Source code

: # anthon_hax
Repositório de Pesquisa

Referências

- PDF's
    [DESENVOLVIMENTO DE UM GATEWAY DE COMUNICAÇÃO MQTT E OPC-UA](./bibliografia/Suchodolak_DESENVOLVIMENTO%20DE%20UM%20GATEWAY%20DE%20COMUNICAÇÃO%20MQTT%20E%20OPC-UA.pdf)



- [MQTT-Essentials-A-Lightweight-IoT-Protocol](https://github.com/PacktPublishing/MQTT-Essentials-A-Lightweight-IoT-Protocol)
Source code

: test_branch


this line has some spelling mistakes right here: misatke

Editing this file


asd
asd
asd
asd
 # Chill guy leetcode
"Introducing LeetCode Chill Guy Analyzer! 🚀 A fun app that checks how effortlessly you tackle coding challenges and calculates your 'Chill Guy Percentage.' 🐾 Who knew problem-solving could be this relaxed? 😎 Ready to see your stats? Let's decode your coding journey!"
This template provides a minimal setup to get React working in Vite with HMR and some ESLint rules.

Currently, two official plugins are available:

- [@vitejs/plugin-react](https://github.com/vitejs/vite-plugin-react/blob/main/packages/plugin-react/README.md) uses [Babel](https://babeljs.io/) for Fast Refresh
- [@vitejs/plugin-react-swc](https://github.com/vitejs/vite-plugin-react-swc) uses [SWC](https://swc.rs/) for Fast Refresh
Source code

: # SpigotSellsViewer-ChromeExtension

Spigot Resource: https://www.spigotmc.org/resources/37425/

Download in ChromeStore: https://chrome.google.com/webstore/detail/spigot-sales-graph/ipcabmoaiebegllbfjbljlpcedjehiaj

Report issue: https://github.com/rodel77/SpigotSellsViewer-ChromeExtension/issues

┄┄┄┄┄┄

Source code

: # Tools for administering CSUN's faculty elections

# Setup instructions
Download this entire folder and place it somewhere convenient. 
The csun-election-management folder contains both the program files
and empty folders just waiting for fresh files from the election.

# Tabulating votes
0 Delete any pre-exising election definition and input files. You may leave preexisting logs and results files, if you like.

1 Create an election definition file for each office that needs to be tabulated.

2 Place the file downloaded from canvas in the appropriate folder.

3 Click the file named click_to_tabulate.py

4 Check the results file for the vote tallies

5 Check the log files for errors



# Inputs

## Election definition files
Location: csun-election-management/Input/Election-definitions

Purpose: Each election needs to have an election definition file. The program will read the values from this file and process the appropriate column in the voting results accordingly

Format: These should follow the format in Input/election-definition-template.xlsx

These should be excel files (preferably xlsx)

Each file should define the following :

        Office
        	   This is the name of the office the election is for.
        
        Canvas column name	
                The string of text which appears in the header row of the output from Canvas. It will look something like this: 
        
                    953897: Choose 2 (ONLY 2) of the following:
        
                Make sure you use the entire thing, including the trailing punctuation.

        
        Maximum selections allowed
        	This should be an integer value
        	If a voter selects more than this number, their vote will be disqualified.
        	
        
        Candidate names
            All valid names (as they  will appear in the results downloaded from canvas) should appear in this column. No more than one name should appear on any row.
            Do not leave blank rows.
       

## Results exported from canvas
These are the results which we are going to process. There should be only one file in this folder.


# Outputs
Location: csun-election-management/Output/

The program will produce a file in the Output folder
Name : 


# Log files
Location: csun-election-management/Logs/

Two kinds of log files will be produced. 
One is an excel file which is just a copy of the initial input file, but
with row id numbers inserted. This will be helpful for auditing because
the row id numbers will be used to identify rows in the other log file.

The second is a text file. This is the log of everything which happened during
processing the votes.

┄┄┄┄┄┄

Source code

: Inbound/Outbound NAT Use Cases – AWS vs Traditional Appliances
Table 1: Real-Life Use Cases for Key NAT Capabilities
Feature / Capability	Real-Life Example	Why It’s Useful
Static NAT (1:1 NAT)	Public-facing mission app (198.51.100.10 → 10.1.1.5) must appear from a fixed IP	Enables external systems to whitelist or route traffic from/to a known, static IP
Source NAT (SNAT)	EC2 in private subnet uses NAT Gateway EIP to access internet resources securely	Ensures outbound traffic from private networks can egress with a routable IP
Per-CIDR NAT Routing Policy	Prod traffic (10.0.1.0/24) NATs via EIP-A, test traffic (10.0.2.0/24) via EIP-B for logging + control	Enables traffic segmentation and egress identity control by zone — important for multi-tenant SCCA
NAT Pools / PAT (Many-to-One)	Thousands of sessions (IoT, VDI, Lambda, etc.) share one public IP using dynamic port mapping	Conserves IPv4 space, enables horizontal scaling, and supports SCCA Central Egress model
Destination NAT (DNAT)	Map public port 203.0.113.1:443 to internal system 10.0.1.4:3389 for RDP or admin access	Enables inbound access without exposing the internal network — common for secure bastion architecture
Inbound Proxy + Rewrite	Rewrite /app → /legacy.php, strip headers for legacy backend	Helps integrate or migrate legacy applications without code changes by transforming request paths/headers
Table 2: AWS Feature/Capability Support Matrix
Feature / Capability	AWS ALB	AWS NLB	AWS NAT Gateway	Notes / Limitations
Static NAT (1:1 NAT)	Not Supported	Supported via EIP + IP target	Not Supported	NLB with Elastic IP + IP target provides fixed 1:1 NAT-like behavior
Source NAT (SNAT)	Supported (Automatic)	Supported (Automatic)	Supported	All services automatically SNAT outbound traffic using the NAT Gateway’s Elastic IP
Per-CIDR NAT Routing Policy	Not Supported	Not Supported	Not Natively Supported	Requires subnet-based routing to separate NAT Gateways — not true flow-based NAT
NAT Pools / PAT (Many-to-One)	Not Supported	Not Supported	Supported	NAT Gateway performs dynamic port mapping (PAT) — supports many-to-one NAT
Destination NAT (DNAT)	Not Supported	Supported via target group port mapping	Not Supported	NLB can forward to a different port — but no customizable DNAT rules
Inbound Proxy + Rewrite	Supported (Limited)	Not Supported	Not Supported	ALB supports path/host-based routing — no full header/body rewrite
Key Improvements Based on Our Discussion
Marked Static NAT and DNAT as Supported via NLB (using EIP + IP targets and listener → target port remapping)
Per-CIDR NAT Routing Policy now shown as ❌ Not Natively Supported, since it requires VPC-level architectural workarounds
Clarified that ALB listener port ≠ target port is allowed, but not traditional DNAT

┄┄┄┄┄┄

Directions for this task: Every line above that holds the word "Natively" should be copied out.

Completed exercise:
Per-CIDR NAT Routing Policy	Not Supported	Not Supported	Not Natively Supported	Requires subnet-based routing to separate NAT Gateways — not true flow-based NAT
Per-CIDR NAT Routing Policy now shown as ❌ Not Natively Supported, since it requires VPC-level architectural workarounds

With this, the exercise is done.